EXERCISE DETAILS: For every line in the entries that contains "noindent", show the whole line.
[[ EXERCISE MATERIAL, beginning ]]
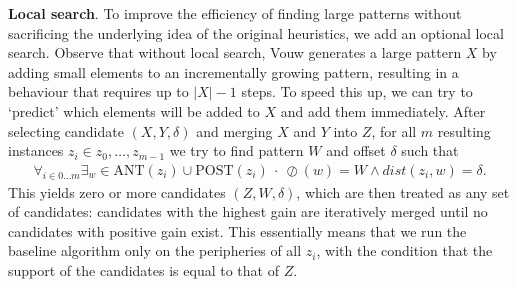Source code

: \documentclass{llncs}
\begin{document}
\smallskip
\noindent \textbf{Local search}. %
To improve the efficiency of finding large patterns without sacrificing the underlying idea of the original heuristics, we add an optional local search. Observe that without local search, Vouw generates a large pattern $X$ by adding small elements to an incrementally growing pattern, resulting in a behaviour that requires up to $|X|-1$ steps. To speed this up, we can try to `predict' which elements will be added to $X$ and add them immediately. After selecting candidate $(X,Y,\delta)$ and merging $X$ and $Y$ into $Z$, for all $m$ resulting instances $z_i \in {z_0,\dots,z_{m-1}}$ we try to find pattern $W$ and offset $\delta$ such that
\begin{align}
\label{floodfill}
\forall_{i\in 0\dots m} \exists_w \in \mathrm{ANT}(z_i) \cup \mathrm{POST}(z_i) \ \cdot \ \oslash(w) = W \land dist(z_i, w) = \delta.
\end{align}
\noindent This yields zero or more candidates $(Z,W,\delta)$, which are then treated as any set of candidates: candidates with the highest gain are iteratively merged until no candidates with positive gain exist. This essentially means that we run the baseline algorithm only on the peripheries of all $z_i$, with the condition that the support of the candidates is equal to that of $Z$. %

\end{document}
[[ EXERCISE MATERIAL, end ]]
WRITTEN REPLY:
\noindent \textbf{Local search}. %
\noindent This yields zero or more candidates $(Z,W,\delta)$, which are then treated as any set of candidates: candidates with the highest gain are iteratively merged until no candidates with positive gain exist. This essentially means that we run the baseline algorithm only on the peripheries of all $z_i$, with the condition that the support of the candidates is equal to that of $Z$. %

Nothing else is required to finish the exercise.